A Kentucky man was convicted of violating the Computer Fraud and Abuse Act for hacking into specific accounts on the website sodahead.com and replacing purported racist and homophobic content with less offensive content. Michael Pullen was able to hack into the accounts by exploiting a software vulnerability. The man was sentenced to 5 months in prison and 2 months probation, as well as having to pay $21,000.
Read more here: Man Sentenced to 5 Months Under CFAA for Hacking SodaHead.com Accounts.

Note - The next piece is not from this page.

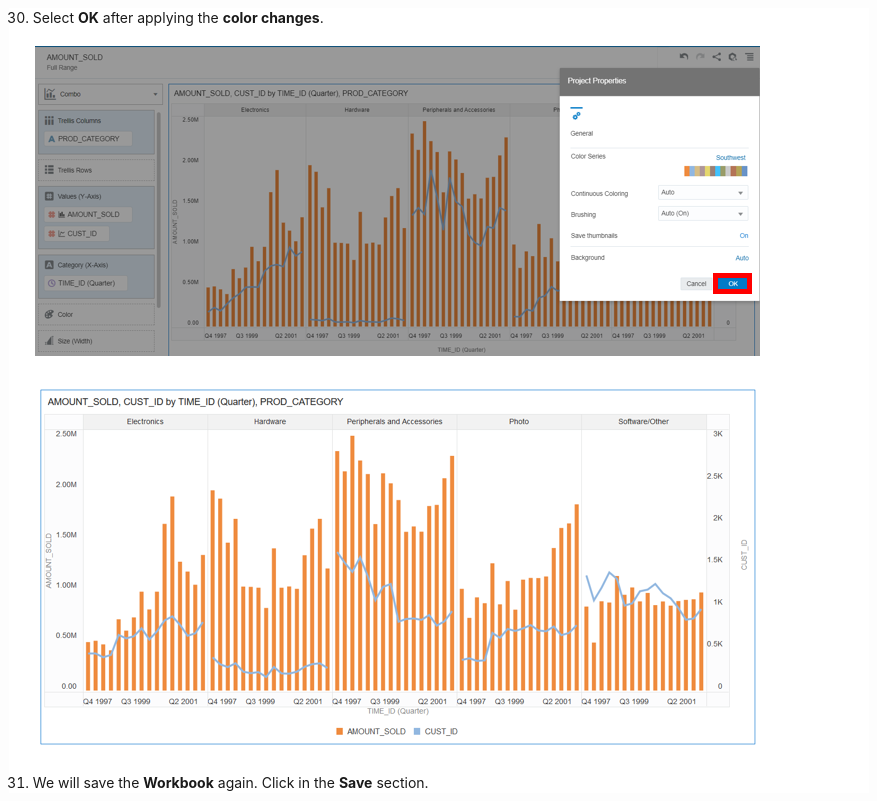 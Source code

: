 30. Select **OK** after applying the **color changes**.

    ![OAC canvas - Project Properties Select Colour](./images/oac-canvas-project-properties-colour-select.png)

    ![OAC canvas - Project Properties New Colour](./images/oac-canvas-project-properties-colour-select-new.png)

31. We will save the **Workbook** again. Click in the **Save** section.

Hmm. Not sure how I feel about this – hacking anything presents a security issue, I agree, but that seems like a pretty heavy fine for someone who didn’t harm anything while he was messing with the system. It makes me wonder what his motives were, and why he thought breaking into a secure website was a good idea…even if he was trying to do something according to his morals. I’ll have to go read more on this!
Grace Watson | http://www.horizontel.com/security_monitoring
Thank you for your comment Grace! Five months does seem pretty heavy but the problem is, to many hackers, what they are doing is not causing harm according to their own subjective beliefs and, in many cases, they believe they are doing a greater good. This is the case with the hacktivism activities where, in the mind of the hacktivist, they are doing a greater good by disrupting the evil of corporate America, US government, local law enforcement, etc., but though their subjective values may be being satisfied, the values of those on the other side of the coin are not. Therein lies the danger of trying to evaluate these cases based on the subjective motives or morals of the hackers — not to say we shouldn’t take that into consideration, just that it is a very difficult line to draw and deciding whose values to measure against makes it even more difficult!